§7 光の記憶
ルイとアリサは顔を見合わせた。
「ったく、とんでもないことになっちゃったね」
「ええ」
アリサはすぐにドアを開けて外を見ている。
「ちょっと、勝手にいろいろしたらマズいんじゃない」
ルイは臆病なところがある。アリサもそうだと思っていたのだが。
「だって、さっきの部屋で夕食を食べるんでしょ。念のための確認。それに自由時間は使っていいって言ってたし」
それでもアリサは顔を戻した。
「まあ、そうだけどさ、まだよく分かんないし。なんか恐いよ」
ルイは二段ベッドをポンポン叩いた。
「ここに座ろうか」
「はい」
アリサは素直に横に座ったが、首を傾げた。
「どうしたの?」
「いえ、どうも」
ルイはため息をつく。
ややっこしい。
年齢はアリサの方が一歳上の20歳で、ルイは19歳だが、萩坂ではルイは4期生、アリサは5期生なので、ルイが先輩なのだ。
芸能界は人間関係はかなりの体育会系だ。お笑いでもモデルでも、先輩後輩の縦のラインは絶対だ。年齢は関係ない。彼女たち萩坂も例外ではない。
芸歴はルイは五年目に対し、アリサはまだ一年目なのだ。
つまり私が間違いなく先輩だ。
とルイは思うのだが、二人っきりになると、そうもいかない気がする。それにここでは同じ二等兵だ。
そんなことを考えている間に無意識に右手が動く。スマホを求めて。
「あああ、ピムリン、持ってくればよかったなあ」
「どうせ圏外ですよ。海王星軌道なんだから」
「海王星か、セーラームーンにも出てきたっけ。そもそもどこにあるの?」
「水金地火木土天海冥」
「なにそれ?」
「太陽系の惑星の並び順です。海王星は太陽から一番遠い惑星です」
「一番遠いか」
ルイはため息をついた。もっとも近い火星だって同じだ。帰れない。
「アリサって、いろんなことよく知ってるね」
アリサはさっと目をそらした。
やれやれと思う。
人と目を合わせるのがダメなんだ。わたしもダメだけど、とルイは思う。
人見知り同士がバディを組むわけか。やれやれ。
「にしてもこのありえない設定を受け入れている自分が恐いよ」
アリサは小刻みに肯いた。
「わたしもです」
「もしかしたら薬か、何かかな、ドラッグみたいな」
「いや、薬じゃなくて光だと思いますね。
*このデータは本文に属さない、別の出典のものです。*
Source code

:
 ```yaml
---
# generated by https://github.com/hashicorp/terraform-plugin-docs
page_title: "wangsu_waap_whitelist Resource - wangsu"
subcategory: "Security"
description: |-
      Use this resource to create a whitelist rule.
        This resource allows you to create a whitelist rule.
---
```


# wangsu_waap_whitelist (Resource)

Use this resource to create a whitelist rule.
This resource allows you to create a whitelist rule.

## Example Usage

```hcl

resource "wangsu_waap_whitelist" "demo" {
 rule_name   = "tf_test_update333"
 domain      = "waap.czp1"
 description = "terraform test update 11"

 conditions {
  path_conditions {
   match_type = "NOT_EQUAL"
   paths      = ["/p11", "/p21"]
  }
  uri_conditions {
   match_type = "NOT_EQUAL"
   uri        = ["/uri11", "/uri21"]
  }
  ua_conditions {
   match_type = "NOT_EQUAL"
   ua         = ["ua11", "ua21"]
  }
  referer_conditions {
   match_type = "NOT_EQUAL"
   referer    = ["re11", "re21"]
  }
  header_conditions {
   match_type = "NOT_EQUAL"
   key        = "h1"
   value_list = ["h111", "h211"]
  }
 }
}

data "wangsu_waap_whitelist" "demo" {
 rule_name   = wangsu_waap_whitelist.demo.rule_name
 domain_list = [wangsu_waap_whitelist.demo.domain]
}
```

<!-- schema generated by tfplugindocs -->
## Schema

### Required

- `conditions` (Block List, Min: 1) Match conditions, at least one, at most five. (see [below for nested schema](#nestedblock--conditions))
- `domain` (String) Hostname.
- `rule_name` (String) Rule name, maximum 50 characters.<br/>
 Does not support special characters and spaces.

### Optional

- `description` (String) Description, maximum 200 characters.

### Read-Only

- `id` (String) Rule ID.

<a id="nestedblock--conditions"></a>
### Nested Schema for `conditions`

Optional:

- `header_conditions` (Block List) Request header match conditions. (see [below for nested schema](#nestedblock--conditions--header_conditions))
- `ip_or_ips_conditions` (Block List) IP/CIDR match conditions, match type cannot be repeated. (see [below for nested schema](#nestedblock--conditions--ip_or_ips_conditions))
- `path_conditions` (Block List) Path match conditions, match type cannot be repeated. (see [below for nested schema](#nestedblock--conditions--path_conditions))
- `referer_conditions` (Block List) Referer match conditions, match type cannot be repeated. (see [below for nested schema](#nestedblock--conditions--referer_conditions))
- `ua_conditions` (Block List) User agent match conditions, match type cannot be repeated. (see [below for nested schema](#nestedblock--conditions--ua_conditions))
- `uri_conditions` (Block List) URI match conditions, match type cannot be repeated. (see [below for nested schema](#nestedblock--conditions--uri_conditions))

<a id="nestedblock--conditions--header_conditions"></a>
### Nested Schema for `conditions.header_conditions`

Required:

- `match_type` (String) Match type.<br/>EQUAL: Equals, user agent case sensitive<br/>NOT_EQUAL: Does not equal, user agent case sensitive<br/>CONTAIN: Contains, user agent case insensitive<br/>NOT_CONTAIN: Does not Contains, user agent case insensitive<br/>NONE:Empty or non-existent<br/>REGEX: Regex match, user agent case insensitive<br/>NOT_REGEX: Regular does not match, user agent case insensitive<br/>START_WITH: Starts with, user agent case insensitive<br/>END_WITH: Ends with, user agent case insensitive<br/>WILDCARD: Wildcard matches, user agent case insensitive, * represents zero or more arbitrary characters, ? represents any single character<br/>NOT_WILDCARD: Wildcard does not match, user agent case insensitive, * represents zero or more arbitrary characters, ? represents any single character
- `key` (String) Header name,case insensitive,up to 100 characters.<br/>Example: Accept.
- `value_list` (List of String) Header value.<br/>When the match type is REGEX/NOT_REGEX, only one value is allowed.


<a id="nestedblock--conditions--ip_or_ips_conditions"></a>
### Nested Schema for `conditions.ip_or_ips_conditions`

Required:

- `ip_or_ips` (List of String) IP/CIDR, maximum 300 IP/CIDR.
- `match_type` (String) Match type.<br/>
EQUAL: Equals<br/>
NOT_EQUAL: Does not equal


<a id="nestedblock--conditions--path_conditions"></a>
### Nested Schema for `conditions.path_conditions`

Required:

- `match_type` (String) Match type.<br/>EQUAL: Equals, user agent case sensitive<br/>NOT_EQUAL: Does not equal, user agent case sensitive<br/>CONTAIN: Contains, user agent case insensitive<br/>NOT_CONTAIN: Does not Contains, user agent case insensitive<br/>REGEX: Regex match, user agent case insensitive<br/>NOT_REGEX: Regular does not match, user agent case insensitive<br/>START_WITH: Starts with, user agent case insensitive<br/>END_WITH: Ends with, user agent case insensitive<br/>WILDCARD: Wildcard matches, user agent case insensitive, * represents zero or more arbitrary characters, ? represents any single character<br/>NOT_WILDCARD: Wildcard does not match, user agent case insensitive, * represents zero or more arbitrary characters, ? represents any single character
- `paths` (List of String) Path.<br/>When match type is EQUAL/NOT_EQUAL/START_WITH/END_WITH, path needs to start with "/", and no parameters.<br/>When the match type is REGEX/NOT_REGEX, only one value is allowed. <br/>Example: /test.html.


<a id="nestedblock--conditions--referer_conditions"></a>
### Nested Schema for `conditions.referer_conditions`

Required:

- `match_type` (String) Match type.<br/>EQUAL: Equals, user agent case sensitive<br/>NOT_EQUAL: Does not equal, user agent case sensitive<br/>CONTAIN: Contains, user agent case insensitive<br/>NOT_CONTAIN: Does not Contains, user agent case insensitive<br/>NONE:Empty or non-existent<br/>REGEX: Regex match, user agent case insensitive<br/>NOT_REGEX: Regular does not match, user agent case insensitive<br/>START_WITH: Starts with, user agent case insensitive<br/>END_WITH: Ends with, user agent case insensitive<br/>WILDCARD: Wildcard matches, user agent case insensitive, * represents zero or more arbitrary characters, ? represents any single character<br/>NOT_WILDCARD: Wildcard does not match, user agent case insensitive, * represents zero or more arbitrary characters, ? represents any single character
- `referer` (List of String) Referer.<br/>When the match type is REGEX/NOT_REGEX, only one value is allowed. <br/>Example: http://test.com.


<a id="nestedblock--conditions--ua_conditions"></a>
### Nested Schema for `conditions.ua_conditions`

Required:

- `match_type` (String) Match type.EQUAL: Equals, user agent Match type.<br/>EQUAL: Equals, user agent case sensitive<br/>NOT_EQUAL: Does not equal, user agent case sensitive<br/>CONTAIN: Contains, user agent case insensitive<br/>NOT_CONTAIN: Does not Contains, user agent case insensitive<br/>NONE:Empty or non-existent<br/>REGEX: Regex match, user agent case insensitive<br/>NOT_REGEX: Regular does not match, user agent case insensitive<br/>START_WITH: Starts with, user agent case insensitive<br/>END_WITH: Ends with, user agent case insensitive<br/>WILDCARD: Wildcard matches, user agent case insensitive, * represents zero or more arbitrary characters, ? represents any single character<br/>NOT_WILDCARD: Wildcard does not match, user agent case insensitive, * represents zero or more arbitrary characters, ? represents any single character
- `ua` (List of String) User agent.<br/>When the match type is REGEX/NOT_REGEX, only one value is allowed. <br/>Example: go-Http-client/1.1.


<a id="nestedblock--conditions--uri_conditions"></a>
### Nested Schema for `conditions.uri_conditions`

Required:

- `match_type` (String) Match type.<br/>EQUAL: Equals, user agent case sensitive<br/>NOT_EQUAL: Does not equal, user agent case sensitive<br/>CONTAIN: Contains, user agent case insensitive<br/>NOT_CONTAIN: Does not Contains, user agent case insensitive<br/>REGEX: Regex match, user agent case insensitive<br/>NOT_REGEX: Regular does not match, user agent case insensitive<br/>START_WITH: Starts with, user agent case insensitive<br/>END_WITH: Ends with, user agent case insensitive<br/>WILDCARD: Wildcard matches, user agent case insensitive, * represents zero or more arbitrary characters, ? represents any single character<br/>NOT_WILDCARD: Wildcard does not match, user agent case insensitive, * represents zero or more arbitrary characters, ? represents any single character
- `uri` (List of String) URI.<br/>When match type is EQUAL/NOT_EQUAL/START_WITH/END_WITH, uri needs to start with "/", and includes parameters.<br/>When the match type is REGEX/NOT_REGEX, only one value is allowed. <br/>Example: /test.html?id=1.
あの」
「光?、あれか?」
「です」
目を閉じてもあの強烈な白い光が蘇る。あれで世界は完全に変った。
レッスン場のビルから海王星へ。あ、海王星軌道か。
「光というとあれだね」
「ですね」
二人はあちこち視線を彷徨わせながら話した。
古い映画『メン・イン・ブラック』だとか、そんな話。
根拠はなにもない。なので結論もない。
「考えても無駄だな」
「ですね」
二人はどちらともなく踏ん切りを付けた。
これがエレベーターの光、インプリンティングライト効果だ。
疑問を起こさせない。過度に落ち込ませない。現状を受け入れさせる。
この種の精神的な処置はよく行われる。
地球でも第二次世界大戦には、両陣営共に覚醒剤を兵士に使用したものだ。
今回の光の作用はどれほどのものだろうか。
「考えても仕方ない。こうなったらライブ前だと思って、一年間、死ぬ気でやるか」
「今までと変わりませんね」
「え、そうかな、そうかもね」
彼女たちは早くも気持ちを切り替えていた。
確かにライブ前は十曲以上も新たに振り入れをし、曲に合せてステージを移動する。これは本当に大変なのだ。だけど、やらないといけないので、死ぬ気でやってきた。泣きながら。
二人は、苛酷なライブ前のレッスンと、ライブ本番のステージ、強烈な光と満場の観客の声援とペンライトの渦を思い出した。
この記憶、声援とサイリウムの輝きの残像は、二人を確実に鼓舞した。